The main improvement of the network is to share the computation of the feature to avoid recomputing them for each box proposed by the region proposal algorithm.

How Does It Work

The network is a 3 modules network. The first one is the region proposal, the second one is the feature extractor network and finally the last one is the classifier/regressor.

The region proposal, selects a set of potential boxes, then using the features extracted by the CNN network the classifier/regressor outputs the class of each boxes.

The whole architecture is describe in the image thereafter:

Fast RCNN Network

Results

The results are in that order, PASCAL VOC 2007, 2010 and 2012.

Comparison of results for classification on the VOC 2007:

Model	train set	mAP
RCNN	07	66.0
Fast RCNN	07	66.9
Fast RCNN	07 without difficult	68.1
Fast RCNN	07+12	70.0

Comparison of results for classification on the VOC 20010:

Model	train set	mAP
RCNN	12	62.9
Fast RCNN	12	66.1
Fast RCNN	07+12	68.8

Comparison of results for classification on the VOC 2012.

Model	train set	mAP
RCNN	12	62.4
Fast RCNN	12	65.7
Fast RCNN	07+12	68.4

In Depth

The workflow of the network is the following one:

First RoIs are extracted from the image using the region proposal module;
Then the input image is fed to the feature extractor module to output a feature map;
Using the RoI pooling layer, a fixed length vector is extracted from the feature map for each box proposal;
Finally, these fixed length vectors go through fully connected layer to give two different outputs, one with the classes and the other one with the coordinates corrected of the bounding box (nms after to remove duplicate predictions).

The RoI pooling layer

In order to extract fixed size map, let's say (7x7) the same as in the paper, the RoI pooling layer adapts the size of the max pooling used to the size of the proposed region. The proposed RoI is divided into a grid of sub-area giving the desired output size. For instance a RoI of size (21x14) would be divided in blocks of size (3x2), each of these blocks is then max-pooled to give the (7x7) map.

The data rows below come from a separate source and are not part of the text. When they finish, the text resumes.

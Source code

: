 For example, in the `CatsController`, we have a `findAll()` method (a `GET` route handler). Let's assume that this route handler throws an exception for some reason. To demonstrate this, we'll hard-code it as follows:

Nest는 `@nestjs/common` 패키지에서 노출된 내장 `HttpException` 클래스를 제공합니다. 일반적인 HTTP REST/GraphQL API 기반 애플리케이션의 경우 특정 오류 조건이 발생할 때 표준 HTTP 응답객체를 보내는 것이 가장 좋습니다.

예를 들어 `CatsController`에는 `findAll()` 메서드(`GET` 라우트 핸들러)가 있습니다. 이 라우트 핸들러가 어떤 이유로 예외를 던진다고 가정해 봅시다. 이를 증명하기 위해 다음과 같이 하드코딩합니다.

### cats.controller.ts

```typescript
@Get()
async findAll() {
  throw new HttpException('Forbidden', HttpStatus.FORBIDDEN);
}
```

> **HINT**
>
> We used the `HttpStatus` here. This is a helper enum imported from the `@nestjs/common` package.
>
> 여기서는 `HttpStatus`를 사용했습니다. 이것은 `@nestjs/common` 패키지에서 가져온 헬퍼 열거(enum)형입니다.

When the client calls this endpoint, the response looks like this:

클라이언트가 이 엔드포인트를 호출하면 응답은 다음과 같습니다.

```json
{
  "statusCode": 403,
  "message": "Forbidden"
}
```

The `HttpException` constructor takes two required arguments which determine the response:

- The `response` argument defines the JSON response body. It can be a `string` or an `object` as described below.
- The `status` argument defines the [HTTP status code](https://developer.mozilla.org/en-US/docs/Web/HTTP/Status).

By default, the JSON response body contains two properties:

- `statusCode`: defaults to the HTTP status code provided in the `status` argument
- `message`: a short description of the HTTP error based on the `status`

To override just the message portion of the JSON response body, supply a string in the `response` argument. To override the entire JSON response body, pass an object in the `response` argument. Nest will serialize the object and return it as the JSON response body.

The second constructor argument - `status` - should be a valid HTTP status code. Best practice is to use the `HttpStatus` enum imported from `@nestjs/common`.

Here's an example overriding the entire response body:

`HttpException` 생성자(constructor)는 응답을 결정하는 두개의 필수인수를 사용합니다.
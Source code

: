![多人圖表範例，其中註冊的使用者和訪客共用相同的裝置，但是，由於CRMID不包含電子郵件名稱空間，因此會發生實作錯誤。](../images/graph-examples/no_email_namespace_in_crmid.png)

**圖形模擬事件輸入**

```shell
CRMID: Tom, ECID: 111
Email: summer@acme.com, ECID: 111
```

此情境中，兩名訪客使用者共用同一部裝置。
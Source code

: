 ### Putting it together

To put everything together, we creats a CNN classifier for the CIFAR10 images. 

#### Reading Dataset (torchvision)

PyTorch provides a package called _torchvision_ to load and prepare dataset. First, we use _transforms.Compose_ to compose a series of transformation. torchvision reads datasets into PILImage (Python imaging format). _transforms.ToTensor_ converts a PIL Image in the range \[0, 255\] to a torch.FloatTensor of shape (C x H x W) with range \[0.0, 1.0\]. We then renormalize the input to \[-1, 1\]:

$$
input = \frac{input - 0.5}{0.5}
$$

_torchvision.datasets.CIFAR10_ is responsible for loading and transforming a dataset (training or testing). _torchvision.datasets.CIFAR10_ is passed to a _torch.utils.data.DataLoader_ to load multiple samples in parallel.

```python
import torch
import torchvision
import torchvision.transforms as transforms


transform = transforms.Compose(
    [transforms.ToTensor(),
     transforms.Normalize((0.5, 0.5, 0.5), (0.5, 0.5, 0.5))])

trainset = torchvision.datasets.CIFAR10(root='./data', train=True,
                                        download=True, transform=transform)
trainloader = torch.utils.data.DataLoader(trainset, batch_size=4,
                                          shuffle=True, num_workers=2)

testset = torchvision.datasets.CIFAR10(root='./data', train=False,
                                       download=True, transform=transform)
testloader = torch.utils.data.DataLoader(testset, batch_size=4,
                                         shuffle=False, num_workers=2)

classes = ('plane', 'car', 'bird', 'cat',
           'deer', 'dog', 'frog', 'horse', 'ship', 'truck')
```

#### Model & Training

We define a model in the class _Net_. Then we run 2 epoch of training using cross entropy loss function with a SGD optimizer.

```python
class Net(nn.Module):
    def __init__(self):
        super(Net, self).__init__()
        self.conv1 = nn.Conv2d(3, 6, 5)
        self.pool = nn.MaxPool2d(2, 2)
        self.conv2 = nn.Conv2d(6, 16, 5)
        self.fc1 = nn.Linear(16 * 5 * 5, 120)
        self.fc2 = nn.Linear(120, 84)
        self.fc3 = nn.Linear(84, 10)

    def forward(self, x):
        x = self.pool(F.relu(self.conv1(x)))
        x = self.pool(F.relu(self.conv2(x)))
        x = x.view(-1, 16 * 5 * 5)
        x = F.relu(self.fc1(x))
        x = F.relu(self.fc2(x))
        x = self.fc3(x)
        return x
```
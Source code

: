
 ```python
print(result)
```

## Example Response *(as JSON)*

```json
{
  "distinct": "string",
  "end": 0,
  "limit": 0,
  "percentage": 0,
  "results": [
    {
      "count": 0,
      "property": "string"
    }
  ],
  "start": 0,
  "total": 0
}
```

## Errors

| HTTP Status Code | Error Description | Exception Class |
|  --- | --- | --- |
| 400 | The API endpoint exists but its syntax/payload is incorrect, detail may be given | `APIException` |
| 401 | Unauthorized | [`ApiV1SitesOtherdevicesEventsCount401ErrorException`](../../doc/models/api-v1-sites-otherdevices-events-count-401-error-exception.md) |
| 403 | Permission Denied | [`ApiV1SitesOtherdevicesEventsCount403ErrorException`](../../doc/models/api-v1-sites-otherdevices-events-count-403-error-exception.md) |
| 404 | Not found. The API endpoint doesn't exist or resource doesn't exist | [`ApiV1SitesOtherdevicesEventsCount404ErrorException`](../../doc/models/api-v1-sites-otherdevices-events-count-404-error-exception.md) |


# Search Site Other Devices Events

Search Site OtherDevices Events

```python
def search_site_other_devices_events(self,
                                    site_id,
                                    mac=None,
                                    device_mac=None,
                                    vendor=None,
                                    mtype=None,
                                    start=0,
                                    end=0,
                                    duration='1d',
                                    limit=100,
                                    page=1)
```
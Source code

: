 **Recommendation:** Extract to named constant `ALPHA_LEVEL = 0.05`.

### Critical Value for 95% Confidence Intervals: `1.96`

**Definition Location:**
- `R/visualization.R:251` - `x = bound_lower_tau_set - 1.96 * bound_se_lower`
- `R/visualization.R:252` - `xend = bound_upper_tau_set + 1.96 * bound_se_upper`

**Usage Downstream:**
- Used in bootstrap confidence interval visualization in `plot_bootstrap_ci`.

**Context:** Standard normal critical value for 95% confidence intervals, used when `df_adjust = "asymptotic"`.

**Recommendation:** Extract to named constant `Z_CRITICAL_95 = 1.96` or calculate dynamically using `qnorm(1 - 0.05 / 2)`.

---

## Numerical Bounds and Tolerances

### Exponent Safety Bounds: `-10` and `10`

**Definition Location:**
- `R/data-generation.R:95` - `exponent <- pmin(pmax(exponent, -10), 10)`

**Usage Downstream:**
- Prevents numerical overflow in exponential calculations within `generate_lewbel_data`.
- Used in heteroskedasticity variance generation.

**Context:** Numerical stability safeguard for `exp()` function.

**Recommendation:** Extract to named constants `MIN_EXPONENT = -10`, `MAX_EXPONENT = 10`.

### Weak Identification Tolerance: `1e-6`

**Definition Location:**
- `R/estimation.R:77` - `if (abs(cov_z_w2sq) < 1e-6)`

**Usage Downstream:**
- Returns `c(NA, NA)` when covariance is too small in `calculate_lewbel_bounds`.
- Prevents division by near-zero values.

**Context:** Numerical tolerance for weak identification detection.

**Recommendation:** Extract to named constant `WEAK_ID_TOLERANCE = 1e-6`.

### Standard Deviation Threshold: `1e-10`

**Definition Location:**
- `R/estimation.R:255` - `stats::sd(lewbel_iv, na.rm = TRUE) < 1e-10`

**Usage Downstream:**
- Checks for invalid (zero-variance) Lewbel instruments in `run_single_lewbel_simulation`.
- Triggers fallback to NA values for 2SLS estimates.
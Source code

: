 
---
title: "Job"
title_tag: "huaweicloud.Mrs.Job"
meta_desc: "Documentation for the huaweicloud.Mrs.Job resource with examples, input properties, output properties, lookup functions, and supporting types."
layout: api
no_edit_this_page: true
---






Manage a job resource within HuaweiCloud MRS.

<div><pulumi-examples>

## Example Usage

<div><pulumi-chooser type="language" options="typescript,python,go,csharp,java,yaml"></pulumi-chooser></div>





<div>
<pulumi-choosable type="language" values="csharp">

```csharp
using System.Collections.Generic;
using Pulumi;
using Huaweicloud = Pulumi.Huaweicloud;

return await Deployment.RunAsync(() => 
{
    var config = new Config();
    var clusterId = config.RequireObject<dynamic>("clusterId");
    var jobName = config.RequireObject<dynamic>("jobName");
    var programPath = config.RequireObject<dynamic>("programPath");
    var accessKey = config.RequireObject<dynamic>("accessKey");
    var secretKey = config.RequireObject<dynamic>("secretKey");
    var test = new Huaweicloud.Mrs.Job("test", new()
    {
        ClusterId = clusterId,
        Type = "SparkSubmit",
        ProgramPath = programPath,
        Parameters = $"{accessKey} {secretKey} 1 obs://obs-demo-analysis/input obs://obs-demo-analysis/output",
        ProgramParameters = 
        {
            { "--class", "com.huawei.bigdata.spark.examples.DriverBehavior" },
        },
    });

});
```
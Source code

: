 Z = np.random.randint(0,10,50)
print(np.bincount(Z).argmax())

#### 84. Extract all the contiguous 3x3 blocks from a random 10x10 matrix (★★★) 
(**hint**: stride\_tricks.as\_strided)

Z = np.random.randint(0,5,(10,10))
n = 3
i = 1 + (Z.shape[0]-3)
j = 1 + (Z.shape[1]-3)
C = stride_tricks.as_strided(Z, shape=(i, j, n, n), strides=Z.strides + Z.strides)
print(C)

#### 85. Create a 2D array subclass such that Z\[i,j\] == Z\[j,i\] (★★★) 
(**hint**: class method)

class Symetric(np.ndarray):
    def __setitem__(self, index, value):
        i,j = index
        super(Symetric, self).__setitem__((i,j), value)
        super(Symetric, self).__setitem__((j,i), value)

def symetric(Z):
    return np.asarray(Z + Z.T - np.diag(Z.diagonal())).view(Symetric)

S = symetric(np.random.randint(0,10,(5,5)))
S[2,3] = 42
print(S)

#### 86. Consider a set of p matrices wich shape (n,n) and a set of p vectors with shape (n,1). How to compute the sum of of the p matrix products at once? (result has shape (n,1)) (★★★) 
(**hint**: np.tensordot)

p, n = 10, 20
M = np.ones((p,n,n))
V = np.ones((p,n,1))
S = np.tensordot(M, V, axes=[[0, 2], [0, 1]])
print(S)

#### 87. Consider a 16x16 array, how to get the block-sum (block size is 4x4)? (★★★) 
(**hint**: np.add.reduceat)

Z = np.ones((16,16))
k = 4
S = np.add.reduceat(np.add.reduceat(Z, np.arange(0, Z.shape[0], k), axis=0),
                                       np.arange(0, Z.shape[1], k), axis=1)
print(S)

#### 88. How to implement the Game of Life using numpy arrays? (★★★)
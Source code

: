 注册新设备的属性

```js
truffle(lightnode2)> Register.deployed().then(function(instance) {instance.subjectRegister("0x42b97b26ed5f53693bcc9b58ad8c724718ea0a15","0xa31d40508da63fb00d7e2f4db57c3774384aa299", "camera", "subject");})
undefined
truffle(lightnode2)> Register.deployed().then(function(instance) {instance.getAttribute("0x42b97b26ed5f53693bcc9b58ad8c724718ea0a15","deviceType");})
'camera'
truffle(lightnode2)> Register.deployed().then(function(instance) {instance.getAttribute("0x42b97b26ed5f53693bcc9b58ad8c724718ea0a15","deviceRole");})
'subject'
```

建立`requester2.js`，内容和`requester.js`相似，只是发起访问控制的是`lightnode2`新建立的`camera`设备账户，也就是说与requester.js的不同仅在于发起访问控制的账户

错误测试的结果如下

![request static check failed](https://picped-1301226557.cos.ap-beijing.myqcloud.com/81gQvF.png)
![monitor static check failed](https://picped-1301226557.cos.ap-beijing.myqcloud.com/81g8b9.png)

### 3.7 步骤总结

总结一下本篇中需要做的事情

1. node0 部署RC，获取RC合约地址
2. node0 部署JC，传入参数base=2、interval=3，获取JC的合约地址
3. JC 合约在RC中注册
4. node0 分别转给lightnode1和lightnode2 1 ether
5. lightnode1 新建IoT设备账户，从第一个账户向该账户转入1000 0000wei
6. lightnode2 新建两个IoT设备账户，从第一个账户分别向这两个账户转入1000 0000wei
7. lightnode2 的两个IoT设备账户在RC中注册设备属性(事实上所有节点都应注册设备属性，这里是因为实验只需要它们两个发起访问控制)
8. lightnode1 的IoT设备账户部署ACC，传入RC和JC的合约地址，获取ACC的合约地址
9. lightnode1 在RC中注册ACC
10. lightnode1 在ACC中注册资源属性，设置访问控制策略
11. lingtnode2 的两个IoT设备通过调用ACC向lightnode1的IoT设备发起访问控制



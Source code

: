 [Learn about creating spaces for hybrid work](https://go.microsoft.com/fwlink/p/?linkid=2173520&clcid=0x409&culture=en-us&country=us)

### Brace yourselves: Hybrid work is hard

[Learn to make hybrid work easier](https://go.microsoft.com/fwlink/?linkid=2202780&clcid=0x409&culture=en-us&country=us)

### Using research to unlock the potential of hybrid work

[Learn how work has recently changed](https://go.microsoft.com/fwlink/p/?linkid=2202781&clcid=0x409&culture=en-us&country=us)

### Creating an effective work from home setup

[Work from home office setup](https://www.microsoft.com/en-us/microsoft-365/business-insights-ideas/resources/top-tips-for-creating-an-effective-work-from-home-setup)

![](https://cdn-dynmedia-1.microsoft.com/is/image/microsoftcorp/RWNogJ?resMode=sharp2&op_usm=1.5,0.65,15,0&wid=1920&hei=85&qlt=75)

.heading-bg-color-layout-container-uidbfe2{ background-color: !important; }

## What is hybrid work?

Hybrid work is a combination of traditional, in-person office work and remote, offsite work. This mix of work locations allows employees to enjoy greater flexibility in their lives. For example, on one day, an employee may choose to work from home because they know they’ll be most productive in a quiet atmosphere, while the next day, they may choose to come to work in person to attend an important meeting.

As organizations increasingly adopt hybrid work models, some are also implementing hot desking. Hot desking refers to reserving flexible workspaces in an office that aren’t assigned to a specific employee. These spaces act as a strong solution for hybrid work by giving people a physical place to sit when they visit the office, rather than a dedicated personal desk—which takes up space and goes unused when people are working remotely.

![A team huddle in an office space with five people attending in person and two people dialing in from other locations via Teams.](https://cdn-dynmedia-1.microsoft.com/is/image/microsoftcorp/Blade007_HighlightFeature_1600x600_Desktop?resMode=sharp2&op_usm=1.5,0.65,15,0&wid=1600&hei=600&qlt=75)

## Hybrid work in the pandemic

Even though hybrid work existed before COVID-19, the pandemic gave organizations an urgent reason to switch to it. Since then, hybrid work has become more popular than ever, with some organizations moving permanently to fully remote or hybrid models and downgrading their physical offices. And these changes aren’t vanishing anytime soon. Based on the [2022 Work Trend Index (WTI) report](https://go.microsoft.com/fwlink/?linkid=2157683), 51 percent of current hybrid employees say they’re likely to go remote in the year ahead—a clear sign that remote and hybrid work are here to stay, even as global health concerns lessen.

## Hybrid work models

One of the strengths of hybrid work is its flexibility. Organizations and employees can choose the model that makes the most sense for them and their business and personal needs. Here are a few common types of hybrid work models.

Mini-batch for fast training

To accelerate the training, when processing a batch of size M, rather than using M images with one RoI in each image, they use N image with M/N RoI. For instance, "when using N = 2 and M = 128, the proposed training scheme is roughly 64 times faster than sampling one RoI from 128 different images". The main advantage of this technique is to share the computation of the feature map for M/N data. They claim this technique not to impede the training of the network.